§ **Try it**
Your output should be the lines of the entries below, exactly, from the first one through the line that holds "The **Prayer of".
***** Records supplied *****
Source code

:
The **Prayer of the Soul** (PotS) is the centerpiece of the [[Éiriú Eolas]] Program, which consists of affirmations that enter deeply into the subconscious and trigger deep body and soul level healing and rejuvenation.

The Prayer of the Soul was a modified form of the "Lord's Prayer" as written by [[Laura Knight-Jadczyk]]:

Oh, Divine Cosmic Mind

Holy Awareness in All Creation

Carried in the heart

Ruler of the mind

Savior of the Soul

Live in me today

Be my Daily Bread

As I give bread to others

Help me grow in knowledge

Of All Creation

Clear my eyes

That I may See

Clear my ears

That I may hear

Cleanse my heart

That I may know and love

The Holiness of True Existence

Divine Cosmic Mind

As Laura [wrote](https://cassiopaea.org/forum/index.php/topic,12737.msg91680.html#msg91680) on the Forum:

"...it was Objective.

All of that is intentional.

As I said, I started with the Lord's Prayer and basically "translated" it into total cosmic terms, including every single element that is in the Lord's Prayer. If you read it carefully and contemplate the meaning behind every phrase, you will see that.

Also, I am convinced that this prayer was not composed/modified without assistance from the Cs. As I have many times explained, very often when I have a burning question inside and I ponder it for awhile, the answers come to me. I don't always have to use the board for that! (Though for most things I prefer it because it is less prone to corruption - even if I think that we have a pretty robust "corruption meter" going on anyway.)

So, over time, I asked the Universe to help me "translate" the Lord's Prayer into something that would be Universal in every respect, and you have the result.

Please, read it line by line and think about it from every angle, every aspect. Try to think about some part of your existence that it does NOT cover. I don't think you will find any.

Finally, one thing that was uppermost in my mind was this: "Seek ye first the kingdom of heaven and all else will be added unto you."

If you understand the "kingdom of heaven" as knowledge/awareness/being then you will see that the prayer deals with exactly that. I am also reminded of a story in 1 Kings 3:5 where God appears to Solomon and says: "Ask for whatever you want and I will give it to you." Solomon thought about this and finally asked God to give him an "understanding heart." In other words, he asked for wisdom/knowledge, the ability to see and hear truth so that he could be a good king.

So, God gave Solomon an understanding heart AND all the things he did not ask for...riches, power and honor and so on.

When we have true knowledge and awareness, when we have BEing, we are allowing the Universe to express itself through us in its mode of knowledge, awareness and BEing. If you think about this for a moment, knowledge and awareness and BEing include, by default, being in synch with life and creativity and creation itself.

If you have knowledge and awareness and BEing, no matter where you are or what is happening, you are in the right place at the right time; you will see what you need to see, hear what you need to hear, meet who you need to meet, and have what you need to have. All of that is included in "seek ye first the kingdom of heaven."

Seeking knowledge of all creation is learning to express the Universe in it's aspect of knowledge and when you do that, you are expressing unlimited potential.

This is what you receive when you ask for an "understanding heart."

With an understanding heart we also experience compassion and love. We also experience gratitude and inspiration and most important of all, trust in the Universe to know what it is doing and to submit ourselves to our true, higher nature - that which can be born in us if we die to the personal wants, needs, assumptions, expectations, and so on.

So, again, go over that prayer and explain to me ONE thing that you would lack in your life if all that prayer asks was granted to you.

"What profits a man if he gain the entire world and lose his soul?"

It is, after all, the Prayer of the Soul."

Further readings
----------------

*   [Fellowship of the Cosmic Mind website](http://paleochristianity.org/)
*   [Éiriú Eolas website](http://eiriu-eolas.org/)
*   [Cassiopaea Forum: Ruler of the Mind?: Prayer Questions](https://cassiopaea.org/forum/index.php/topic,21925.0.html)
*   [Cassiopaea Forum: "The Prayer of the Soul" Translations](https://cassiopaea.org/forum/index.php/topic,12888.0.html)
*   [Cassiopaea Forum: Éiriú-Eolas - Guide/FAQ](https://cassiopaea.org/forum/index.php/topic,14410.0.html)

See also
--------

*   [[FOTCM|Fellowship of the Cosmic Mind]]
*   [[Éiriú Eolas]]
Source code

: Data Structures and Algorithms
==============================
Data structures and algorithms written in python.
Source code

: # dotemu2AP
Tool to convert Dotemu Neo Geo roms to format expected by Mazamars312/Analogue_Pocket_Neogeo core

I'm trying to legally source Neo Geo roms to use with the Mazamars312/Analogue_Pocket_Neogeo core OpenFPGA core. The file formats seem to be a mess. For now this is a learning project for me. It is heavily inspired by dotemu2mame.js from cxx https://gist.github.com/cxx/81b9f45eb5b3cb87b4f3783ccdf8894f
*****
§ **Result of this task**
Source code

:
The **Prayer of the Soul** (PotS) is the centerpiece of the [[Éiriú Eolas]] Program, which consists of affirmations that enter deeply into the subconscious and trigger deep body and soul level healing and rejuvenation.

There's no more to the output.